↓

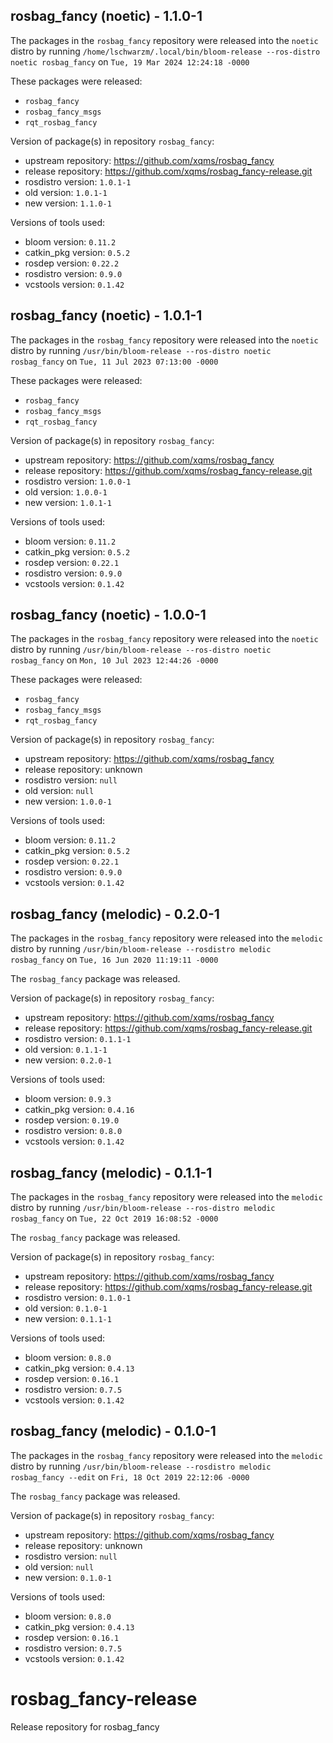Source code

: ## rosbag_fancy (noetic) - 1.1.0-1

The packages in the `rosbag_fancy` repository were released into the `noetic` distro by running `/home/lschwarzm/.local/bin/bloom-release --ros-distro noetic rosbag_fancy` on `Tue, 19 Mar 2024 12:24:18 -0000`

These packages were released:
- `rosbag_fancy`
- `rosbag_fancy_msgs`
- `rqt_rosbag_fancy`

Version of package(s) in repository `rosbag_fancy`:

- upstream repository: https://github.com/xqms/rosbag_fancy
- release repository: https://github.com/xqms/rosbag_fancy-release.git
- rosdistro version: `1.0.1-1`
- old version: `1.0.1-1`
- new version: `1.1.0-1`

Versions of tools used:

- bloom version: `0.11.2`
- catkin_pkg version: `0.5.2`
- rosdep version: `0.22.2`
- rosdistro version: `0.9.0`
- vcstools version: `0.1.42`


## rosbag_fancy (noetic) - 1.0.1-1

The packages in the `rosbag_fancy` repository were released into the `noetic` distro by running `/usr/bin/bloom-release --ros-distro noetic rosbag_fancy` on `Tue, 11 Jul 2023 07:13:00 -0000`

These packages were released:
- `rosbag_fancy`
- `rosbag_fancy_msgs`
- `rqt_rosbag_fancy`

Version of package(s) in repository `rosbag_fancy`:

- upstream repository: https://github.com/xqms/rosbag_fancy
- release repository: https://github.com/xqms/rosbag_fancy-release.git
- rosdistro version: `1.0.0-1`
- old version: `1.0.0-1`
- new version: `1.0.1-1`

Versions of tools used:

- bloom version: `0.11.2`
- catkin_pkg version: `0.5.2`
- rosdep version: `0.22.1`
- rosdistro version: `0.9.0`
- vcstools version: `0.1.42`


## rosbag_fancy (noetic) - 1.0.0-1

The packages in the `rosbag_fancy` repository were released into the `noetic` distro by running `/usr/bin/bloom-release --ros-distro noetic rosbag_fancy` on `Mon, 10 Jul 2023 12:44:26 -0000`

These packages were released:
- `rosbag_fancy`
- `rosbag_fancy_msgs`
- `rqt_rosbag_fancy`

Version of package(s) in repository `rosbag_fancy`:

- upstream repository: https://github.com/xqms/rosbag_fancy
- release repository: unknown
- rosdistro version: `null`
- old version: `null`
- new version: `1.0.0-1`

Versions of tools used:

- bloom version: `0.11.2`
- catkin_pkg version: `0.5.2`
- rosdep version: `0.22.1`
- rosdistro version: `0.9.0`
- vcstools version: `0.1.42`


## rosbag_fancy (melodic) - 0.2.0-1

The packages in the `rosbag_fancy` repository were released into the `melodic` distro by running `/usr/bin/bloom-release --rosdistro melodic rosbag_fancy` on `Tue, 16 Jun 2020 11:19:11 -0000`

The `rosbag_fancy` package was released.

Version of package(s) in repository `rosbag_fancy`:

- upstream repository: https://github.com/xqms/rosbag_fancy
- release repository: https://github.com/xqms/rosbag_fancy-release.git
- rosdistro version: `0.1.1-1`
- old version: `0.1.1-1`
- new version: `0.2.0-1`

Versions of tools used:

- bloom version: `0.9.3`
- catkin_pkg version: `0.4.16`
- rosdep version: `0.19.0`
- rosdistro version: `0.8.0`
- vcstools version: `0.1.42`


## rosbag_fancy (melodic) - 0.1.1-1

The packages in the `rosbag_fancy` repository were released into the `melodic` distro by running `/usr/bin/bloom-release --ros-distro melodic rosbag_fancy` on `Tue, 22 Oct 2019 16:08:52 -0000`

The `rosbag_fancy` package was released.

Version of package(s) in repository `rosbag_fancy`:

- upstream repository: https://github.com/xqms/rosbag_fancy
- release repository: https://github.com/xqms/rosbag_fancy-release.git
- rosdistro version: `0.1.0-1`
- old version: `0.1.0-1`
- new version: `0.1.1-1`

Versions of tools used:

- bloom version: `0.8.0`
- catkin_pkg version: `0.4.13`
- rosdep version: `0.16.1`
- rosdistro version: `0.7.5`
- vcstools version: `0.1.42`


## rosbag_fancy (melodic) - 0.1.0-1

The packages in the `rosbag_fancy` repository were released into the `melodic` distro by running `/usr/bin/bloom-release --rosdistro melodic rosbag_fancy --edit` on `Fri, 18 Oct 2019 22:12:06 -0000`

The `rosbag_fancy` package was released.

Version of package(s) in repository `rosbag_fancy`:

- upstream repository: https://github.com/xqms/rosbag_fancy
- release repository: unknown
- rosdistro version: `null`
- old version: `null`
- new version: `0.1.0-1`

Versions of tools used:

- bloom version: `0.8.0`
- catkin_pkg version: `0.4.13`
- rosdep version: `0.16.1`
- rosdistro version: `0.7.5`
- vcstools version: `0.1.42`


# rosbag_fancy-release
Release repository for rosbag_fancy
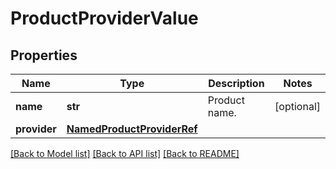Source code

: # ProductProviderValue

## Properties
Name | Type | Description | Notes
------------ | ------------- | ------------- | -------------
**name** | **str** | Product name. | [optional] 
**provider** | [**NamedProductProviderRef**](NamedProductProviderRef.md) |  | 

[[Back to Model list]](../README.md#documentation-for-models) [[Back to API list]](../README.md#documentation-for-api-endpoints) [[Back to README]](../README.md)

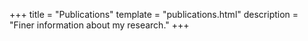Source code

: +++
title = "Publications"
template = "publications.html"
description = "Finer information about my research."
+++
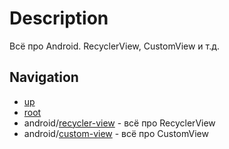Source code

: # Description
Всё про Android. RecyclerView, CustomView и т.д.

## Navigation
+ [up](../master)
+ [root](../master)
+ android/[recycler-view](../android_recycler-view) - всё про RecyclerView
+ android/[custom-view](../android_custom-view) - всё про CustomView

↑

Action item: In the records above, each line with the string "noetic" should be copied.

Exercise answer:
: ## rosbag_fancy (noetic) - 1.1.0-1
The packages in the `rosbag_fancy` repository were released into the `noetic` distro by running `/home/lschwarzm/.local/bin/bloom-release --ros-distro noetic rosbag_fancy` on `Tue, 19 Mar 2024 12:24:18 -0000`
## rosbag_fancy (noetic) - 1.0.1-1
The packages in the `rosbag_fancy` repository were released into the `noetic` distro by running `/usr/bin/bloom-release --ros-distro noetic rosbag_fancy` on `Tue, 11 Jul 2023 07:13:00 -0000`
## rosbag_fancy (noetic) - 1.0.0-1
The packages in the `rosbag_fancy` repository were released into the `noetic` distro by running `/usr/bin/bloom-release --ros-distro noetic rosbag_fancy` on `Mon, 10 Jul 2023 12:44:26 -0000`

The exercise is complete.